PointGroup point cloud instance segmentation

Posted by sgoldenb on Mon, 31 Jan 2022 12:38:08 +0100

brief introduction

Classification and segmentation are two typical tasks in vision, and segmentation can be divided into semantic segmentation and instance segmentation The difference is that semantic segmentation divides the targets in the input into N N N categories, so is the output N N N categories Each output of instance segmentation contains only one target

This paper selects PointGroup model to do semantic segmentation on point cloud

environment

  • System: Ubuntu 16 04
  • Python version: python3 seven
  • Pytoch version: 1.1
  • Dataset: scannetv2
  • CUDA: 10.1
  • GPU: RTX 2080TI * 8

Among them, torch version must be 1.1, otherwise errors will occur due to some api changes

Project documents

git clone https://github.com/llijiang/PointGroup.git --recursive

The last - recursive is essential.
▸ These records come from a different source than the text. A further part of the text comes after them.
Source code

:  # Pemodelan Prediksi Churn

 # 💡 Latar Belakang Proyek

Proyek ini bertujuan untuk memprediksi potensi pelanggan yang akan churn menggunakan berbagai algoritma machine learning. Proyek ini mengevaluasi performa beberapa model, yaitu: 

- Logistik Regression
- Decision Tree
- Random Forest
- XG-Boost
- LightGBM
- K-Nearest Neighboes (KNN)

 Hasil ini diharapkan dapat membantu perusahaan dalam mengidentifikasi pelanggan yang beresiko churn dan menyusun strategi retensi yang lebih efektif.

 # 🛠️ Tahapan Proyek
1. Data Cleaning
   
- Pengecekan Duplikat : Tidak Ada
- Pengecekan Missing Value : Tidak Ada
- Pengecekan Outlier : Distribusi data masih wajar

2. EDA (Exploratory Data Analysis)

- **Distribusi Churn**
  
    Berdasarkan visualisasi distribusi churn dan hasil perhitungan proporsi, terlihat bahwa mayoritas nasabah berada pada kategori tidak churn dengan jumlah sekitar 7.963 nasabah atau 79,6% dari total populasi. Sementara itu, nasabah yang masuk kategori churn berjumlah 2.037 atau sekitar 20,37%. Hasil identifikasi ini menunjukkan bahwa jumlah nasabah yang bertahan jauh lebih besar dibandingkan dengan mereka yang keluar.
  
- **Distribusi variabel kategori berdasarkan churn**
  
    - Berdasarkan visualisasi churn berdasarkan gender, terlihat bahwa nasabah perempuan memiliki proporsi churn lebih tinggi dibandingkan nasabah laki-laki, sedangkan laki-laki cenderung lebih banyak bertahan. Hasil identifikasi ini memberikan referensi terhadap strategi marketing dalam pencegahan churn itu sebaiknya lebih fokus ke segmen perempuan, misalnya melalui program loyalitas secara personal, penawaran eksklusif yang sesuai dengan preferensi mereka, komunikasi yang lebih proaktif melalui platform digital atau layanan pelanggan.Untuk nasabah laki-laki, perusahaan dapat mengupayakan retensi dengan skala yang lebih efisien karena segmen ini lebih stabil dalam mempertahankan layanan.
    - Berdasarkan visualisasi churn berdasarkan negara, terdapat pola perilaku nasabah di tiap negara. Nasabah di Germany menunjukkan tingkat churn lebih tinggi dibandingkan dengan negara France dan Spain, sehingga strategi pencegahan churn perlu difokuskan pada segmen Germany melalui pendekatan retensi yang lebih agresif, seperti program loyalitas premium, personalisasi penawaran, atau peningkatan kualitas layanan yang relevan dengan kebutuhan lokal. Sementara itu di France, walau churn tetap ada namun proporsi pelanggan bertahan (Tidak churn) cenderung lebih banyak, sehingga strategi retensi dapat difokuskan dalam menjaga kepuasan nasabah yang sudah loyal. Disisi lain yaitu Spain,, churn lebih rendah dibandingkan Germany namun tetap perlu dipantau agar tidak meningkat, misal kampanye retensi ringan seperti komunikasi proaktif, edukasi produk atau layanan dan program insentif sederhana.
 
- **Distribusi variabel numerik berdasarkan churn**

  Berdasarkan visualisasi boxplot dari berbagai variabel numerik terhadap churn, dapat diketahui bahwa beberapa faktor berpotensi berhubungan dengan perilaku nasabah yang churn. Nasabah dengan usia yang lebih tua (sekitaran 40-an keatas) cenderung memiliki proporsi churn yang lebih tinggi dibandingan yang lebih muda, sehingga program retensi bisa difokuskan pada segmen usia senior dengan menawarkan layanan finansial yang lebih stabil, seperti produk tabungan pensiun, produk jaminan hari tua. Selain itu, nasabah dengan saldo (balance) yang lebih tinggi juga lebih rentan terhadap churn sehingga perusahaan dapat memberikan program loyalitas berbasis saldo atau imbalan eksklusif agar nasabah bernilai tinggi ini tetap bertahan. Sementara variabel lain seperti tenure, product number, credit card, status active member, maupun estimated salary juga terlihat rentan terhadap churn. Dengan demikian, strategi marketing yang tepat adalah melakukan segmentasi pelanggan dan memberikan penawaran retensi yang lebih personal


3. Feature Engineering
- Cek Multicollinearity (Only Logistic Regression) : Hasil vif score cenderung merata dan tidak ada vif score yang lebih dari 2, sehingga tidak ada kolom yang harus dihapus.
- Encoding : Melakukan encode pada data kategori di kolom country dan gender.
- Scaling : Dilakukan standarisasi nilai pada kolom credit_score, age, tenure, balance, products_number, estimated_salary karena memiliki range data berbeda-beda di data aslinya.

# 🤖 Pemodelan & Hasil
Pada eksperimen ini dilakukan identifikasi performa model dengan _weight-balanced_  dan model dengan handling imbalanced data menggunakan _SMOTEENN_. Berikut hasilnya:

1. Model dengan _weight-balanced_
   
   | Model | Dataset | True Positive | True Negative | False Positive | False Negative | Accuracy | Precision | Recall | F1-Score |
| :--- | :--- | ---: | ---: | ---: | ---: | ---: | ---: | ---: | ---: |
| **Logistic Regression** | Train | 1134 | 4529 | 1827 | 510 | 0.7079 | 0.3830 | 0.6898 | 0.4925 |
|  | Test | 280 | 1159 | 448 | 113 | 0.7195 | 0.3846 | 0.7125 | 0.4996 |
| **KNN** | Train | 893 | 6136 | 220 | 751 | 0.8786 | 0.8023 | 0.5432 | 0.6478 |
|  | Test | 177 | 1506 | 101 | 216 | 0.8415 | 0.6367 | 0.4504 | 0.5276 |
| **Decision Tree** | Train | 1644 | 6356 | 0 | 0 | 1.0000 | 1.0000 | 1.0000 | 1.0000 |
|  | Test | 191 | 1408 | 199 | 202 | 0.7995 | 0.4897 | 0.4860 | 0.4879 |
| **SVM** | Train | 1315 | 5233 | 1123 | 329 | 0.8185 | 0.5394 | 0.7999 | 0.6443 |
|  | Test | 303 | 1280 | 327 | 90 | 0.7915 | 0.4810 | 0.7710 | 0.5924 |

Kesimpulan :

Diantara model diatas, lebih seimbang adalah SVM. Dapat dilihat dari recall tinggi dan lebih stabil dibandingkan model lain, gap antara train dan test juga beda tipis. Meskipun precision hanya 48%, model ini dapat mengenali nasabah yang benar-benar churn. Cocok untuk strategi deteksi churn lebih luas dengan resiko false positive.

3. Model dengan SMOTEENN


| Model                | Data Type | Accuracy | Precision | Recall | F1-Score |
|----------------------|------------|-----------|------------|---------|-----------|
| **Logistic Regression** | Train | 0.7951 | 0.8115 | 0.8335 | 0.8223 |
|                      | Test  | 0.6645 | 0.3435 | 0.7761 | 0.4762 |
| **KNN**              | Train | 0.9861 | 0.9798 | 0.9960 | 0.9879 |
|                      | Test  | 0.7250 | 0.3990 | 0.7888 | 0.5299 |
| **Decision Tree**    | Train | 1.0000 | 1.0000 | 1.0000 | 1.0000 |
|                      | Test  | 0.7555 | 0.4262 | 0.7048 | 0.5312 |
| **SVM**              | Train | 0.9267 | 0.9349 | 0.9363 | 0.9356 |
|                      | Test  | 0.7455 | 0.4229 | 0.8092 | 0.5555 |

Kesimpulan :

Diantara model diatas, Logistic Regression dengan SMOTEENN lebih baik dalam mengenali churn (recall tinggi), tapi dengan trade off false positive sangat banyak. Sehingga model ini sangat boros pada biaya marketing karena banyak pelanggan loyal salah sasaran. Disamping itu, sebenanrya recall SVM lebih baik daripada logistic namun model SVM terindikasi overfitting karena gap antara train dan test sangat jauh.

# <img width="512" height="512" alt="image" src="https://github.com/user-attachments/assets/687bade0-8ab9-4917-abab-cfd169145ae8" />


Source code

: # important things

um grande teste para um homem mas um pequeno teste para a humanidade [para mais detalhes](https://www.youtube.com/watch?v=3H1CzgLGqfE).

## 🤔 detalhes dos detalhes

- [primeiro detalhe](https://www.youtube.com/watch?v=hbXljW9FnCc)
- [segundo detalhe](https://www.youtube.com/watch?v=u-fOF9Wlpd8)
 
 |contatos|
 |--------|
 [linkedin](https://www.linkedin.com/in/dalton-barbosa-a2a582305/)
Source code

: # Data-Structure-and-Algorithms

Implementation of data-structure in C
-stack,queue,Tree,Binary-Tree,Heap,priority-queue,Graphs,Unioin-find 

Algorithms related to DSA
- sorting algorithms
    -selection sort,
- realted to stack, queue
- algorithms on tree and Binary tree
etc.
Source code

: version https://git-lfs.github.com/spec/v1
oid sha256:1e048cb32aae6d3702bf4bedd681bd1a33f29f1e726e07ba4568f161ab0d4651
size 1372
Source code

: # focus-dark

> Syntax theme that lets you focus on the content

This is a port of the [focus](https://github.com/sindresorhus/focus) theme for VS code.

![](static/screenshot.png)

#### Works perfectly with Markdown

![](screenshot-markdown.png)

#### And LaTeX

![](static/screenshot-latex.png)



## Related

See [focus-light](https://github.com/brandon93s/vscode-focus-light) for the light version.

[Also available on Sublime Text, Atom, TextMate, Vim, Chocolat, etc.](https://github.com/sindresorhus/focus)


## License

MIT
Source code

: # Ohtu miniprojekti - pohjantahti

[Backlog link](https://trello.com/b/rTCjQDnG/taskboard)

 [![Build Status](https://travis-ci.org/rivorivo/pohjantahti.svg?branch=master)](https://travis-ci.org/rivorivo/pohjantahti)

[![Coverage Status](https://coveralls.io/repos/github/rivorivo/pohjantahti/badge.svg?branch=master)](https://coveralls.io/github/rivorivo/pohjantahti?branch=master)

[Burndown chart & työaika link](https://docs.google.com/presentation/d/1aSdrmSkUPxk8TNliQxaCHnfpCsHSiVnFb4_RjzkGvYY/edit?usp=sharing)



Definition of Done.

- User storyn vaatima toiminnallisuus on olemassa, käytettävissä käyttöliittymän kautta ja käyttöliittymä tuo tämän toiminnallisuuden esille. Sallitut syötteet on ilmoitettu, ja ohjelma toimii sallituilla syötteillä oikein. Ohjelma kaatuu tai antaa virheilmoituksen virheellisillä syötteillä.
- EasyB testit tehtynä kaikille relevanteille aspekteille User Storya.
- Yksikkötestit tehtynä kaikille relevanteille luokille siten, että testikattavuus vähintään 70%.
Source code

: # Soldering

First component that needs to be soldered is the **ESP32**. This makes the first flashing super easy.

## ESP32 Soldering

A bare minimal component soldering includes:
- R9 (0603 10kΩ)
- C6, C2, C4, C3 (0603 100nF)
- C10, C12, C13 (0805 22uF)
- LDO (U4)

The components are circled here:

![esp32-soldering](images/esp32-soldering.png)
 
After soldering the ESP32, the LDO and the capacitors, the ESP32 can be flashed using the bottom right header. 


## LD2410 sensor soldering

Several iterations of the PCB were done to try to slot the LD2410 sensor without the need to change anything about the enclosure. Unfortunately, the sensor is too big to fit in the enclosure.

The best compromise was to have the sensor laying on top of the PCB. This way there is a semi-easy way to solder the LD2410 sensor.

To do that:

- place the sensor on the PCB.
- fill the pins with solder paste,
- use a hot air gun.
This project requires several third-party git s, which can be automatically downloaded for us

The project directory structure is as follows:

PointGroup/
├─config/
├─data/
├─dataset/
├─doc/
├─lib/
├─model/
├─util/

Environmental preparation

It is recommended to create a new anaconda virtual environment, as follows:

conda create -n pointgroup python==3.7
source activate pointgroup
pip install -r requirements.txt

The following packages may fail to install due to network problems. It is recommended to hang up VPN and try again I tried for several days and succeeded

You must use these three commands to install, and the others installed through cmake are useless Originally, because Google sparsehash couldn't be installed, I installed the c + + version at the beginning, but it didn't work

conda install -c bioconda google-sparsehash 
conda install libboost
conda install -c daleydeng gcc-5

spconv

Next, find the path of boost / in the system and modify lib / spconv / cmakelists Include in TXT_ The sentence "directories ($include_path $)"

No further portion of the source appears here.